The nurse from the oncologist’s office called about TB’s lab results from the bloodwork yesterday, she said his calcium levels are too high (I was at the store when she called, he said they are ‘freaking out’ about the level) so he is going in at 3 for a saline drip to dilute it. She also said that it’s possible the back pain could be from the calcium – he has those spots on his spine – but could be a back twinge. As for pain management she told him he could go into the hospital for that. He said ‘that must mean I’m really fucked’. Let’s pray not.

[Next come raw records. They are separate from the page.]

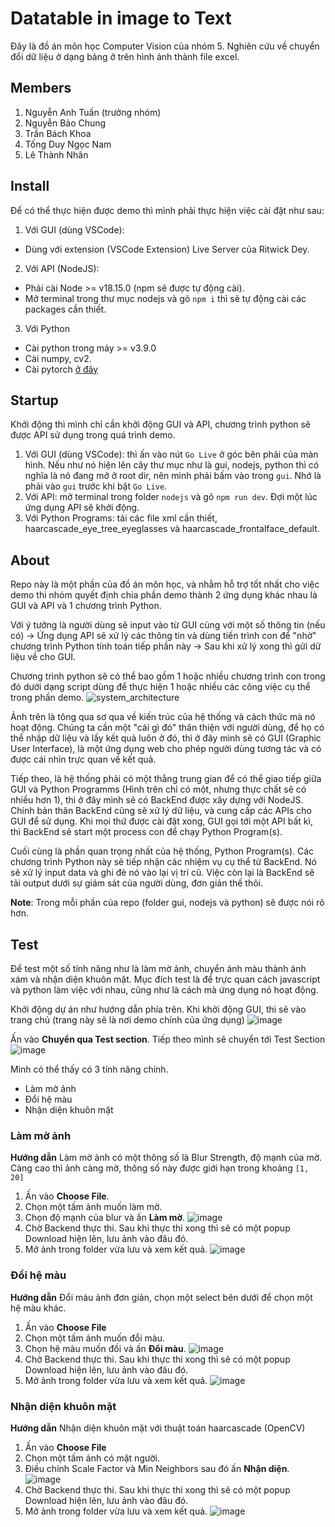# Datatable in image to Text
Đây là đồ án môn học Computer Vision của nhóm 5. Nghiên cứu về chuyển đổi dữ liệu ở dạng bảng ở trên hình ảnh thành file excel.

## Members
1. Nguyễn Anh Tuấn (trưởng nhóm)
2. Nguyễn Bảo Chung
3. Trần Bách Khoa
4. Tống Duy Ngọc Nam
5. Lê Thành Nhân

## Install
Để có thể thực hiện được demo thì mình phải thực hiện việc cài đặt như sau:
1. Với GUI (dùng VSCode):
 - Dùng với extension (VSCode Extension) Live Server của Ritwick Dey.
2. Với API (NodeJS):
 - Phải cài Node >= v18.15.0 (npm sẽ được tự động cài).
 - Mở terminal trong thư mục nodejs và gõ `npm i` thì sẽ tự động cài các packages cần thiết.
3. Với Python
 - Cài python trong máy >= v3.9.0
 - Cài numpy, cv2.
 - Cài pytorch [ở đây](https://pytorch.org/)

## Startup
Khởi động thì mình chỉ cần khởi động GUI và API, chương trình python sẽ được API sử dụng trong quá trình demo.
1. Với GUI (dùng VSCode): thì ấn vào nút `Go Live` ở góc bên phải của màn hình. Nếu như nó hiện lên cây thư mục như là gui, nodejs, python thì có nghĩa là nó đang mở ở root dir, nên mình phải bấm vào trong `gui`. Nhớ là phải vào `gui` trước khi bật `Go Live`.
2. Với API: mở terminal trong folder `nodejs` và gõ `npm run dev`. Đợi một lúc ứng dụng API sẽ khởi động.
3. Với Python Programs: tải các file xml cần thiết, haarcascade_eye_tree_eyeglasses và haarcascade_frontalface_default.

## About
Repo này là một phần của đồ án môn học, và nhằm hỗ trợ tốt nhất cho việc demo thì nhóm quyết định chia phần demo thành 2 ứng dụng khác nhau là GUI và API và 1 chương trình Python.

Với ý tưởng là người dùng sẽ input vào từ GUI cùng với một số thông tin (nếu có) -> Ứng dụng API sẽ xử lý các thông tin và dùng tiến trình con để "nhờ" chương trình Python tính toán tiếp phần này -> Sau khi xử lý xong thì gửi dữ liệu về cho GUI.

Chương trình python sẽ có thể bao gồm 1 hoặc nhiều chương trình con trong đó dưới dạng script dùng để thực hiện 1 hoặc nhiều các công việc cụ thể trong phần demo.
![system_architecture](https://github.com/NguyenAnhTuan1912/datatable-image-to-text/assets/86825061/d48a7ffc-78c9-475d-85b7-37b664cf49cc)

Ảnh trên là tông qua sơ qua về kiến trúc của hệ thống và cách thức mà nó hoạt động. Chúng ta cần một "cái gì đó" thân thiện với người dùng, để họ có thể nhập dữ liệu và lấy kết quả luôn ở đó, thì ở đây mình sẽ có GUI (Graphic User Interface), là một ứng dụng web cho phép người dùng tương tác và có được cái nhìn trực quan về kết quả.

Tiếp theo, là hệ thống phải có một thằng trung gian để có thể giao tiếp giữa GUI và Python Programms (Hình trên chỉ có một, nhưng thực chất sẽ có nhiều hơn 1), thì ở đây mình sẽ có BackEnd được xây dựng với NodeJS. Chính bản thân BackEnd cũng sẽ xử lý dữ liệu, và cung cấp các APIs cho GUI để sử dụng. Khi mọi thứ được cài đặt xong, GUI gọi tới một API bất kì, thì BackEnd sẽ start một process con để chạy Python Program(s).

Cuối cùng là phần quan trọng nhất của hệ thống, Python Program(s). Các chương trình Python này sẽ tiếp nhận các nhiệm vụ cụ thể từ BackEnd. Nó sẽ xử lý input data và ghi đè nó vào lại vị trí cũ. Việc còn lại là BackEnd sẽ tải output dưới sự giám sát của người dùng, đơn giản thế thôi.

__Note__: Trong mỗi phần của repo (folder gui, nodejs và python) sẽ được nói rõ hơn.

## Test
Để test một số tính năng như là làm mờ ảnh, chuyển ảnh màu thành ảnh xám và nhận diện khuôn mặt. Mục đích test là để trực quan cách javascript và python làm việc với nhau, cũng như là cách mà ứng dụng nó hoạt động.

Khởi động dự án như hướng dẫn phía trên. Khi khởi động GUI, thì sẽ vào trang chủ (trang này sẽ là nơi demo chính của ứng dụng)
![image](https://github.com/NguyenAnhTuan1912/datatable-image-to-text/assets/86825061/54f7811b-02c6-4283-a95e-4609178ab737)

Ấn vào __Chuyển qua Test section__. Tiếp theo mình sẽ chuyển tới Test Section
![image](https://github.com/NguyenAnhTuan1912/datatable-image-to-text/assets/86825061/8bed1104-5ad5-41e9-bc51-6096866c1567)

Mình có thể thấy có 3 tính năng chính.
- Làm mờ ảnh
- Đổi hệ màu
- Nhận diện khuôn mặt

### Làm mờ ảnh
__Hướng dẫn__
Làm mờ ảnh có một thông số là Blur Strength, độ mạnh của mờ. Càng cao thì ảnh càng mờ, thông số này được giới hạn trong khoảng `[1, 20]`
1. Ấn vào <strong>Choose File</strong>.
2. Chọn một tấm ảnh muốn làm mờ.
3. Chọn độ mạnh của blur và ấn __Làm mờ__.
![image](https://github.com/NguyenAnhTuan1912/datatable-image-to-text/assets/86825061/112cd71b-cd0e-4539-bf69-735b0e7f681a)
4. Chờ Backend thực thi. Sau khi thực thi xong thì sẽ có một popup Download hiện lên, lưu ảnh vào đâu đó.
5. Mở ảnh trong folder vừa lưu và xem kết quả.
![image](https://github.com/NguyenAnhTuan1912/datatable-image-to-text/assets/86825061/e3799a99-aa52-4ebc-9dd8-719921bde5da)

### Đổi hệ màu
__Hướng dẫn__
Đổi màu ảnh đơn giản, chọn một select bên dưới để chọn một hệ màu khác.
1. Ấn vào __Choose File__
2. Chọn một tấm ảnh muốn đổi màu.
3. Chọn hệ màu muốn đối và ấn __Đổi màu__.
![image](https://github.com/NguyenAnhTuan1912/datatable-image-to-text/assets/86825061/79f7f88a-f065-4278-999a-c3a15f0087b4)
5. Chờ Backend thực thi. Sau khi thực thi xong thì sẽ có một popup Download hiện lên, lưu ảnh vào đâu đó.
6. Mở ảnh trong folder vừa lưu và xem kết quả.
![image](https://github.com/NguyenAnhTuan1912/datatable-image-to-text/assets/86825061/57672b1d-9e7e-4881-9997-2da775007651)

### Nhận diện khuôn mặt
__Hướng dẫn__
Nhận diện khuôn mặt với thuật toán haarcascade (OpenCV)
1. Ấn vào __Choose File__
2. Chọn một tấm ảnh có mặt người.
3. Điều chỉnh Scale Factor và Min Neighbors sau đó ấn __Nhận diện__.
![image](https://github.com/NguyenAnhTuan1912/datatable-image-to-text/assets/86825061/0682f3d8-8731-46cd-a912-eb5f12f5f9e7)
5. Chờ Backend thực thi. Sau khi thực thi xong thì sẽ có một popup Download hiện lên, lưu ảnh vào đâu đó.
6. Mở ảnh trong folder vừa lưu và xem kết quả.
![image](https://github.com/NguyenAnhTuan1912/datatable-image-to-text/assets/86825061/3dce7203-01cd-4930-b635-af04ba711ff9)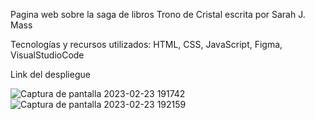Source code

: Pagina web sobre la saga de libros Trono de Cristal escrita por Sarah J. Mass

Tecnologías y recursos utilizados: HTML, CSS, JavaScript, Figma, VisualStudioCode

Link del despliegue

![Captura de pantalla 2023-02-23 191742](https://user-images.githubusercontent.com/112361979/221061355-f28dace0-02d1-4fd6-8df1-a8502a9f0ddb.png)
![Captura de pantalla 2023-02-23 192159](https://user-images.githubusercontent.com/112361979/221061364-2492f8f7-e45b-402e-94e8-9cb407dc0478.png)
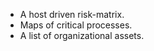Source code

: 
  * A host driven risk-matrix.
  * Maps of critical processes.
  * A list of organizational assets.
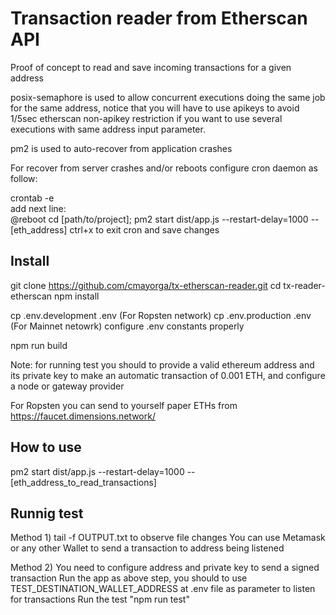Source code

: # Transaction reader from Etherscan API

Proof of concept to read and save incoming transactions for a given address

posix-semaphore is used to allow concurrent executions doing the same job for the same address, notice that you will have to use apikeys to avoid 1/5sec etherscan non-apikey restriction if you want to use several executions with same address input parameter.

pm2 is used to auto-recover from application crashes

For recover from server crashes and/or reboots configure cron daemon as follow:

crontab -e  
add next line:  
@reboot cd [path/to/project]; pm2 start dist/app.js --restart-delay=1000 -- [eth_address]
ctrl+x to exit cron and save changes

## Install

git clone https://github.com/cmayorga/tx-etherscan-reader.git
cd tx-reader-etherscan
npm install

cp .env.development .env  (For Ropsten network)
cp .env.production .env (For Mainnet netowrk)
configure .env constants properly

npm run build

Note: for running test you should to provide a valid ethereum address and its private key to make an automatic transaction of 0.001 ETH, and configure a node or gateway provider

For Ropsten you can send to yourself paper ETHs from https://faucet.dimensions.network/

## How to use

pm2 start dist/app.js --restart-delay=1000 -- [eth_address_to_read_transactions]

## Runnig test

Method 1)
tail -f OUTPUT.txt to observe file changes
You can use Metamask or any other Wallet to send a transaction to address being listened

Method 2)
You need to configure address and private key to send a signed transaction
Run the app as above step, you should to use TEST_DESTINATION_WALLET_ADDRESS at .env file as parameter to listen for transactions
Run the test "npm run test"
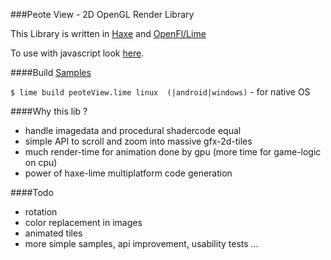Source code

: ###Peote View - 2D OpenGL Render Library

This Library is written in [Haxe](http://haxe.org) and [OpenFl/Lime](http://www.openfl.org/documentation/setup/install-haxe/)
  
To use with javascript look [here](https://github.com/maitag/peoteView.js). 

####Build [Samples](http://maitag.github.io/peote-view/)

`$ lime build peoteView.lime linux  (|android|windows)` - for native OS


####Why this lib ?

- handle imagedata and procedural shadercode equal
- simple API to scroll and zoom into massive gfx-2d-tiles
- much render-time for animation done by gpu (more time for game-logic on cpu)
- power of haxe-lime multiplatform code generation

####Todo

- rotation
- color replacement in images
- animated tiles
- more simple samples, api improvement, usability tests ...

I’ll update tonight if I know more today but I have school this afternoon so I’ll be leaving about 3:30 and won’t be home until 7:45, update will occur after that.

27
Aug
09

Crying Stuffs You Up

Just when you think there might be a positive light at the end of the tunnel, the  light gets fuzzy. TB hasn’t had any cancer / chemo medications since he became extremely ill from them at the end of July. Over the last 4 or 5 days he’s had back pain. He thinks he may have just slept wrong or maybe bringing the trash cart down to the street tweeked it, who knows. But he’s been taking pain meds and not eating. After 5 pain pills yesterday and only water he threw up. I was honest about it and told him that I didn’t want to appear insensitive but he brought that on himself. It’s bad enough that he’s taking pain pills without food but the fact he doesn’t even want to eat until I literally force him to is exasperating.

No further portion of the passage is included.